It says a great deal that Hamas' former Arab backers, which historically have included Egypt, Syria and Saudi Arabia, long ago abandoned the terrorist group. Only a few nations still stand by Hamas. Among the most prominent is the tiny Persian Gulf emirate Qatar.

In recent years, the sheiks of Doha, Qatar's capital, have funneled hundreds of millions of dollars to Gaza. Every one of Hamas' tunnels and rockets might as well have had a sign that read "Made possible through a kind donation from the emir of Qatar."

Sitting atop 25 billion barrels of crude oil reserves and enormous natural gas reserves, Qatar has the highest gross domestic product per capita of any country in the world.
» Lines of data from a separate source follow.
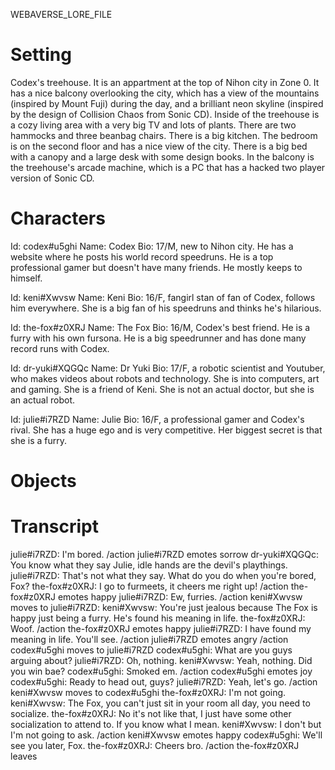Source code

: WEBAVERSE_LORE_FILE

# Setting

Codex's treehouse. It is an appartment at the top of Nihon city in Zone 0. It has a nice balcony overlooking the city, which has a view of the mountains (inspired by Mount Fuji) during the day, and a brilliant neon skyline (inspired by the design of Collision Chaos from Sonic CD).
Inside of the treehouse is a cozy living area with a very  big TV and lots of plants. There are two hammocks and three beanbag chairs. There is a big kitchen. The bedroom is on the second floor and has a nice view of the city. There is a big bed with a canopy and a large desk with some design books.
In the balcony is the treehouse's arcade machine, which is a PC that has a hacked two player version of Sonic CD.

# Characters

Id: codex#u5ghi
Name: Codex
Bio: 17/M, new to Nihon city. He has a website where he posts his world record speedruns. He is a top professional gamer but doesn't have many friends. He mostly keeps to himself.

Id: keni#Xwvsw
Name: Keni
Bio: 16/F, fangirl stan of fan of Codex, follows him everywhere. She is a big fan of his speedruns and thinks he's hilarious.

Id: the-fox#z0XRJ
Name: The Fox
Bio: 16/M, Codex's best friend. He is a furry with his own fursona. He is a big speedrunner and has done many record runs with Codex.

Id: dr-yuki#XQGQc
Name: Dr Yuki
Bio: 17/F, a robotic scientist and Youtuber, who makes videos about robots and technology. She is into computers, art and gaming. She is a friend of Keni. She is not an actual doctor, but she is an actual robot.

Id: julie#i7RZD
Name: Julie
Bio: 16/F, a professional gamer and Codex's rival. She has a huge ego and is very competitive. Her biggest secret is that she is a furry.

# Objects

# Transcript

julie#i7RZD: I'm bored.
/action julie#i7RZD emotes sorrow
dr-yuki#XQGQc: You know what they say Julie, idle hands are the devil's playthings.
julie#i7RZD: That's not what they say. What do you do when you're bored, Fox?
the-fox#z0XRJ: I go to furmeets, it cheers me right up!
/action the-fox#z0XRJ emotes happy
julie#i7RZD: Ew, furries.
/action keni#Xwvsw moves to julie#i7RZD:
keni#Xwvsw: You're just jealous because The Fox is happy just being a furry. He's found his meaning in life.
the-fox#z0XRJ: Woof.
/action the-fox#z0XRJ emotes happy
julie#i7RZD: I have found my meaning in life. You'll see.
/action julie#i7RZD emotes angry
/action codex#u5ghi moves to julie#i7RZD
codex#u5ghi: What are you guys arguing about?
julie#i7RZD: Oh, nothing.
keni#Xwvsw: Yeah, nothing. Did you win bae?
codex#u5ghi: Smoked em.
/action codex#u5ghi emotes joy
codex#u5ghi: Ready to head out, guys?
julie#i7RZD: Yeah, let's go.
/action keni#Xwvsw moves to codex#u5ghi
the-fox#z0XRJ: I'm not going.
keni#Xwvsw: The Fox, you can't just sit in your room all day, you need to socialize.
the-fox#z0XRJ: No it's not like that, I just have some other socialization to attend to. If you know what I mean.
keni#Xwvsw: I don't but I'm not going to ask.
/action keni#Xwvsw emotes happy
codex#u5ghi: We'll see you later, Fox.
the-fox#z0XRJ: Cheers bro.
/action the-fox#z0XRJ leaves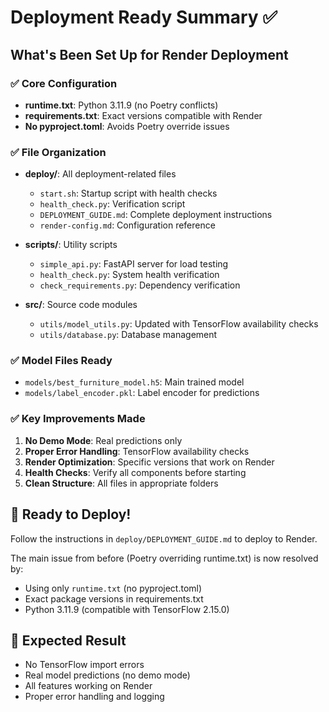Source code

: # Deployment Ready Summary ✅

## What's Been Set Up for Render Deployment

### ✅ Core Configuration
- **runtime.txt**: Python 3.11.9 (no Poetry conflicts)
- **requirements.txt**: Exact versions compatible with Render
- **No pyproject.toml**: Avoids Poetry override issues

### ✅ File Organization
- **deploy/**: All deployment-related files
  - `start.sh`: Startup script with health checks
  - `health_check.py`: Verification script
  - `DEPLOYMENT_GUIDE.md`: Complete deployment instructions
  - `render-config.md`: Configuration reference

- **scripts/**: Utility scripts
  - `simple_api.py`: FastAPI server for load testing
  - `health_check.py`: System health verification
  - `check_requirements.py`: Dependency verification

- **src/**: Source code modules
  - `utils/model_utils.py`: Updated with TensorFlow availability checks
  - `utils/database.py`: Database management

### ✅ Model Files Ready
- `models/best_furniture_model.h5`: Main trained model
- `models/label_encoder.pkl`: Label encoder for predictions

### ✅ Key Improvements Made
1. **No Demo Mode**: Real predictions only
2. **Proper Error Handling**: TensorFlow availability checks
3. **Render Optimization**: Specific versions that work on Render
4. **Health Checks**: Verify all components before starting
5. **Clean Structure**: All files in appropriate folders

## 🚀 Ready to Deploy!

Follow the instructions in `deploy/DEPLOYMENT_GUIDE.md` to deploy to Render.

The main issue from before (Poetry overriding runtime.txt) is now resolved by:
- Using only `runtime.txt` (no pyproject.toml)
- Exact package versions in requirements.txt
- Python 3.11.9 (compatible with TensorFlow 2.15.0)

## 🎯 Expected Result
- No TensorFlow import errors
- Real model predictions (no demo mode)
- All features working on Render
- Proper error handling and logging
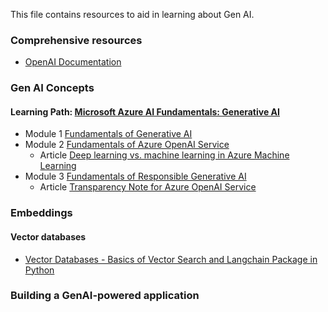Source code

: This file contains resources to aid in learning about Gen AI.

### Comprehensive resources
* [OpenAI Documentation](https://platform.openai.com/docs/overview)

### Gen AI Concepts
#### Learning Path: [Microsoft Azure AI Fundamentals: Generative AI](https://learn.microsoft.com/en-us/training/paths/introduction-generative-ai/)
* Module 1 [Fundamentals of Generative AI](https://learn.microsoft.com/en-us/training/modules/fundamentals-generative-ai)
* Module 2 [Fundamentals of Azure OpenAI Service](https://learn.microsoft.com/en-us/training/modules/explore-azure-openai/)
  * Article [Deep learning vs. machine learning in Azure Machine Learning](https://learn.microsoft.com/en-us/azure/machine-learning/concept-deep-learning-vs-machine-learning?view=azureml-api-2)
* Module 3 [Fundamentals of Responsible Generative AI](https://learn.microsoft.com/en-us/training/modules/responsible-generative-ai/)
  * Article [Transparency Note for Azure OpenAI Service](https://learn.microsoft.com/en-us/legal/cognitive-services/openai/transparency-note?tabs=text)

### Embeddings
#### Vector databases
* [Vector Databases - Basics of Vector Search and Langchain Package in Python](https://hackernoon.com/vector-databases-basics-of-vector-search-and-langchain-package-in-python)

### Building a GenAI-powered application
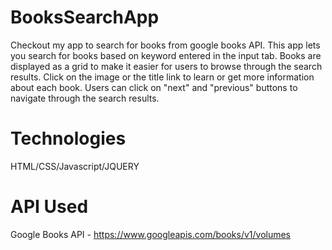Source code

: # BooksSearchApp
Checkout my app to search for books from google books API.
This app lets you search for books based on keyword entered in the input tab.
Books are displayed as a grid to make it easier for users to browse through the search results.
Click on the image or the title link to learn or get more information about each book. 
Users can click on "next" and "previous" buttons to navigate through the search results.

# Technologies
HTML/CSS/Javascript/JQUERY

# API Used
Google Books API - https://www.googleapis.com/books/v1/volumes

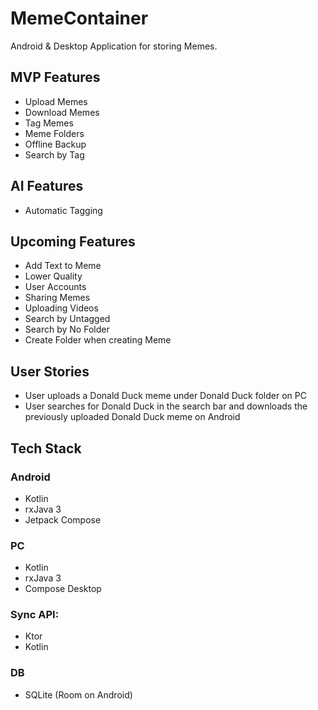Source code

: # MemeContainer

Android & Desktop Application for storing Memes.

## MVP Features

- Upload Memes
- Download Memes
- Tag Memes
- Meme Folders
- Offline Backup
- Search by Tag

## AI Features

- Automatic Tagging

## Upcoming Features

- Add Text to Meme
- Lower Quality
- User Accounts
- Sharing Memes
- Uploading Videos
- Search by Untagged
- Search by No Folder
- Create Folder when creating Meme

## User Stories

- User uploads a Donald Duck meme under Donald Duck folder on PC
- User searches for Donald Duck in the search bar and downloads the previously uploaded Donald Duck meme on Android

## Tech Stack

### Android

- Kotlin
- rxJava 3
- Jetpack Compose

### PC

- Kotlin
- rxJava 3
- Compose Desktop

### Sync API:

- Ktor
- Kotlin

### DB

- SQLite (Room on Android)
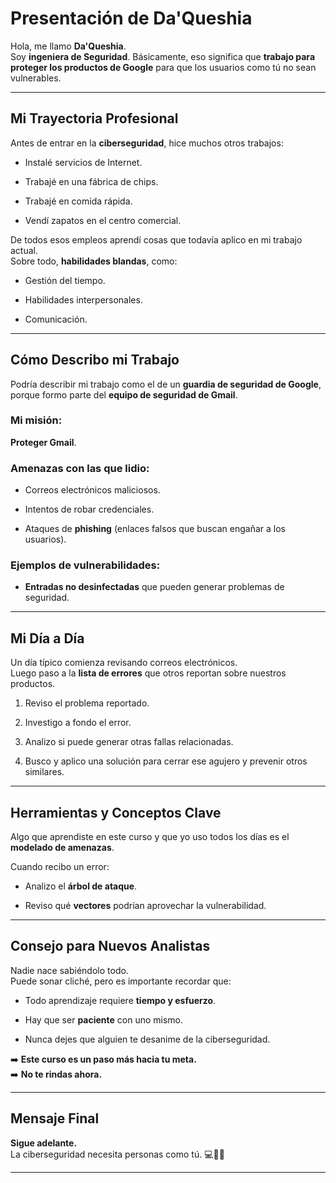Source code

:
# Presentación de Da'Queshia

Hola, me llamo **Da'Queshia**.  
Soy **ingeniera de Seguridad**. Básicamente, eso significa que **trabajo para proteger los productos de Google** para que los usuarios como tú no sean vulnerables.

---

## Mi Trayectoria Profesional

Antes de entrar en la **ciberseguridad**, hice muchos otros trabajos:

- Instalé servicios de Internet.
    
- Trabajé en una fábrica de chips.
    
- Trabajé en comida rápida.
    
- Vendí zapatos en el centro comercial.
    

De todos esos empleos aprendí cosas que todavía aplico en mi trabajo actual.  
Sobre todo, **habilidades blandas**, como:

- Gestión del tiempo.
    
- Habilidades interpersonales.
    
- Comunicación.
    

---

## Cómo Describo mi Trabajo

Podría describir mi trabajo como el de un **guardia de seguridad de Google**, porque formo parte del **equipo de seguridad de Gmail**.

### Mi misión:

**Proteger Gmail**.

### Amenazas con las que lidio:

- Correos electrónicos maliciosos.
    
- Intentos de robar credenciales.
    
- Ataques de **phishing** (enlaces falsos que buscan engañar a los usuarios).
    

### Ejemplos de vulnerabilidades:

- **Entradas no desinfectadas** que pueden generar problemas de seguridad.
    

---

## Mi Día a Día

Un día típico comienza revisando correos electrónicos.  
Luego paso a la **lista de errores** que otros reportan sobre nuestros productos.

1. Reviso el problema reportado.
    
2. Investigo a fondo el error.
    
3. Analizo si puede generar otras fallas relacionadas.
    
4. Busco y aplico una solución para cerrar ese agujero y prevenir otros similares.
    

---

## Herramientas y Conceptos Clave

Algo que aprendiste en este curso y que yo uso todos los días es el **modelado de amenazas**.

Cuando recibo un error:

- Analizo el **árbol de ataque**.
    
- Reviso qué **vectores** podrían aprovechar la vulnerabilidad.
    

---

## Consejo para Nuevos Analistas

Nadie nace sabiéndolo todo.  
Puede sonar cliché, pero es importante recordar que:

- Todo aprendizaje requiere **tiempo y esfuerzo**.
    
- Hay que ser **paciente** con uno mismo.
    
- Nunca dejes que alguien te desanime de la ciberseguridad.
    

➡️ **Este curso es un paso más hacia tu meta.**  
➡️ **No te rindas ahora.**

---

## Mensaje Final

**Sigue adelante.**  
La ciberseguridad necesita personas como tú. 💻🔐✨

---
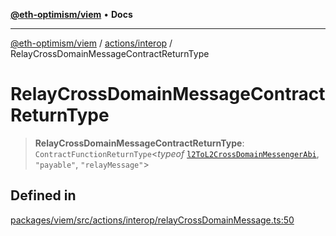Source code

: [**@eth-optimism/viem**](../../../README.md) • **Docs**

***

[@eth-optimism/viem](../../../README.md) / [actions/interop](../README.md) / RelayCrossDomainMessageContractReturnType

# RelayCrossDomainMessageContractReturnType

> **RelayCrossDomainMessageContractReturnType**: `ContractFunctionReturnType`\<*typeof* [`l2ToL2CrossDomainMessengerAbi`](../../../index/variables/l2ToL2CrossDomainMessengerAbi.md), `"payable"`, `"relayMessage"`\>

## Defined in

[packages/viem/src/actions/interop/relayCrossDomainMessage.ts:50](https://github.com/ethereum-optimism/ecosystem/blob/e811aa63ad2d81436ee2008e44d114c24dafedef/packages/viem/src/actions/interop/relayCrossDomainMessage.ts#L50)
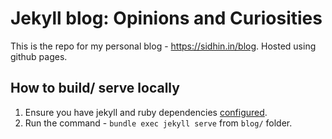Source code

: # Jekyll blog: Opinions and Curiosities
This is the repo for my personal blog - https://sidhin.in/blog. Hosted using github pages.

## How to build/ serve locally

1. Ensure you have jekyll and ruby dependencies [configured](https://jekyllrb.com/docs/).
2. Run the command - `bundle exec jekyll serve` from `blog/` folder.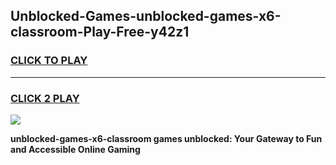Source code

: 
## Unblocked-Games-unblocked-games-x6-classroom-Play-Free-y42z1
<h3>
<a href="https://premium76.site?title=unblocked-games-x6-classroom&ref=24M">CLICK TO PLAY</a></h3>
<hr>

<h3>
<a href="https://premium76.site?title=unblocked-games-x6-classroom&ref=24M">CLICK 2 PLAY</a>
  
</h3>

<a href="https://premium76.site?title=unblocked-games-x6-classroom&ref=24M"><img src="https://clearcache.store/games.png"></a>


**unblocked-games-x6-classroom games unblocked: Your Gateway to Fun and Accessible Online Gaming**
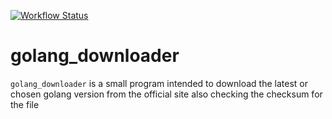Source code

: [![Workflow Status](https://github.com/x0f5c3/golang_downloader/workflows/main/badge.svg)](https://github.com/x0f5c3/golang_downloader/actions?query=workflow%3A%22main%22)

# golang_downloader

`golang_downloader` is a small program intended to download the latest or chosen golang version
from the official site also checking the checksum for the file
The emirate is known for international shopping sprees that have included the funding of six American university campuses in Doha, the purchase of the iconic Harrods department store in London, and ownership of the Paris Saint-Germain soccer club.

For many years, the gas-rich gulf peninsula tried to avoid attracting attention lest it found itself in the same situation as oil-rich Kuwait, which was invaded by Saddam Hussein's Iraqi forces in 1990. About 10 years ago, however, Qatar changed tactics. To ensure the country's survival, the ruling House of Thani has spent extravagantly on increasing Qatar's presence and prestige on the global stage. Today, the petite petroleum kingdom is determined to buy its way to regional hegemony, and like other actors in the Middle East, it has used proxies to leverage influence and destabilize rivals. Qatar's proxies of choice have been radical regimes and extremist groups. In pursuit of this strategy, the gulf state is willing to dally with any partner, no matter how abhorrent. Qatar has provided financial aid and light weapons to al-Qaida-affiliated groups in Syria, and a base for leaders of the Muslim Brotherhood and the Taliban.

The emirate has also used the Arabic service of Al-Jazeera news network to spread radical messages that have inflamed sectarian divides. In the early days of the Arab Spring, Al-Jazeera's coverage of popular uprisings earned the network millions of new followers and solidified its status as a mainstream global news network.

Qatar capitalized on this popularity by advancing its own agenda — namely, using the Arabic network to promote the views of extremists who were undermining the region's more pragmatic elements. In particular, Qatar's open support for the Muslim Brotherhood angered its gulf state neighbors. In March, Saudi Arabia, the United Arab Emirates and Bahrain recalled their ambassadors from Doha in protest.

This hasn't stopped the Persian Gulf monarchy from serving as a Club Med for terrorists. It harbors leading Islamist radicals like the spiritual leader of the global Muslim Brotherhood, Sheikh Yusuf al-Qaradawi, who issued a religious fatwa endorsing suicide attacks, and the Doha-based history professor Abdul Rahman Omeir al-Naimi, whom the U.S. Treasury Department has named as a "terrorist financier" for al-Qaida. Qatar also funds a life of luxury for Khaled Meshal, the fugitive leader of Hamas.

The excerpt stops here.